There are around 138 reported sightings of winged cats. There are 28 documented cases i.e. with physical evidence and at least 20 photographs and, in recent times, one video. Several bodies and living winged cats have been examined. There is at least one stuffed specimen, but this may be a nineteenth century fake.

 

Possibly the earliest report of a winged cat is that by Henry David Thoreau: "A few years before I lived in the woods there was what was called a 'winged cat' in one of the farm-houses in Lincoln nearest the pond, Mr. Gillian Baker's. When I called to see her in June, 1842, she was gone a-hunting in the woods, as was her wont ... but her mistress told me that she came into the neighbourhood a little more than a year before, in April, and was finally taken into their house; that she was of a dark brownish-grey colour, with a white spot on her throat, and white feet, and had a large bushy tail like a fox; that in the winter the fur grew thick and flattened out along her sides, forming strips ten or twelve inches long by two and a half wide, and under her chin like a muff, the upper side loose, the under matted like felt, and in the spring these appendages dropped off. They gave me a pair of her 'wings,' which I keep still. There is no appearance of a membrane about them. Some thought it was part flying squirrel or some other wild animal, which is not impossible, for, according to naturalists, prolific hybrids have been produced by the union of the marten and the domestic cat.

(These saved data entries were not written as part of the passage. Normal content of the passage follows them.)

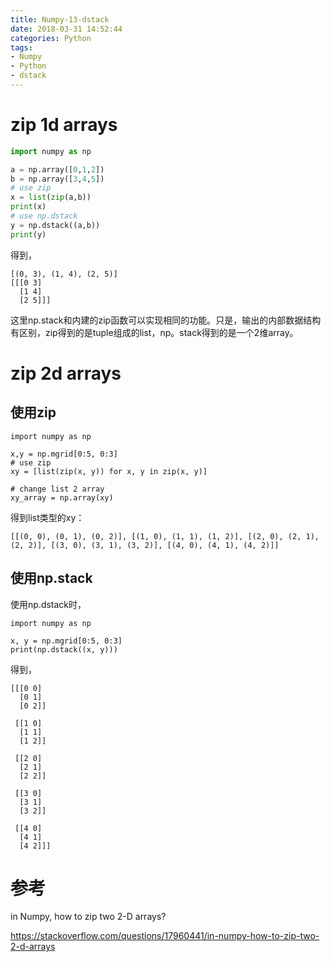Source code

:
 ```yaml
---
title: Numpy-13-dstack
date: 2018-03-31 14:52:44
categories: Python
tags:
- Numpy
- Python
- dstack
---
```


# zip 1d arrays

```python
import numpy as np

a = np.array([0,1,2])
b = np.array([3,4,5])
# use zip
x = list(zip(a,b))
print(x)
# use np.dstack
y = np.dstack((a,b))
print(y)
```

得到，

```
[(0, 3), (1, 4), (2, 5)]
[[[0 3]
  [1 4]
  [2 5]]]
```

这里np.stack和内建的zip函数可以实现相同的功能。只是，输出的内部数据结构有区别，zip得到的是tuple组成的list，np。stack得到的是一个2维array。

# zip 2d arrays

## 使用zip

```
import numpy as np

x,y = np.mgrid[0:5, 0:3]
# use zip
xy = [list(zip(x, y)) for x, y in zip(x, y)]

# change list 2 array
xy_array = np.array(xy)
```

得到list类型的xy：

```
[[(0, 0), (0, 1), (0, 2)], [(1, 0), (1, 1), (1, 2)], [(2, 0), (2, 1), (2, 2)], [(3, 0), (3, 1), (3, 2)], [(4, 0), (4, 1), (4, 2)]]
```

## 使用np.stack

使用np.dstack时，

```
import numpy as np

x, y = np.mgrid[0:5, 0:3]
print(np.dstack((x, y)))
```

得到，

```
[[[0 0]
  [0 1]
  [0 2]]

 [[1 0]
  [1 1]
  [1 2]]

 [[2 0]
  [2 1]
  [2 2]]

 [[3 0]
  [3 1]
  [3 2]]

 [[4 0]
  [4 1]
  [4 2]]]
```

# 参考

in Numpy, how to zip two 2-D arrays?

https://stackoverflow.com/questions/17960441/in-numpy-how-to-zip-two-2-d-arrays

This would have been the right kind of cat for me to keep, if I had kept any; for why should not a poet's cat be winged as well as his horse? "

 

An undated case from Leeds in the 1800s involved a winged cat at the centre of a custody dispute with one party claiming him to be their cat, Thomas, and the other claiming it to be their feline, Bessy.

 

An undated, but old, winged cat taxidermy specimen can be found in the Niagara Valley. It has bony structures near its shoulder blades covered with flaps of skin. The specimen appears genuine, but the nature of the bony structures is unknown (possibly extra limbs). In "Animal Fakes and Frauds" (1976), Peter Dance wrote of a 19th century winged cat that was preserved and offered for sale in the early 1960s (this may be Thomas/Bessy). According to information about the creature, distributed from an address on London's Bond Street, the wings had grown when the cat was very young. It had been exhibited during the 19th century by a circus owner until its original owner demanded its return. A lawsuit ensued and the cat was ordered to be shipped back to its original owner. It died in transit and it was alleged that it had been deliberately poisoned. Its body was taxidermised and placed in a glass case displayed in a pub, ultimately ending up in an attic until being rediscovered and offered for sale. Dance had offered, apparently unsuccessfully, to buy it in order to discover whether or not it was genuine.

 

Another early report comes from India in 1868, but it is not possible to make a positive identification. The report described a nondescript animal, said to be a flying cat. The Bhells called it pauca billee, from the Hindi "pankha billi" (winged cat). It had been shot by Mr Alexander Gibson, in the Punch Mehali and the dried skin exhibited at a meeting of the Bombay Asiatic Society. The skin measured 18 inches (44 cm) in length, and was quite as broad when extended in the air. Mr Gibson, who was well known as a member of the Asiatic Society and a contributor to its journal, believed it to be a cat, and not a bat or a flying-fox as other people contended.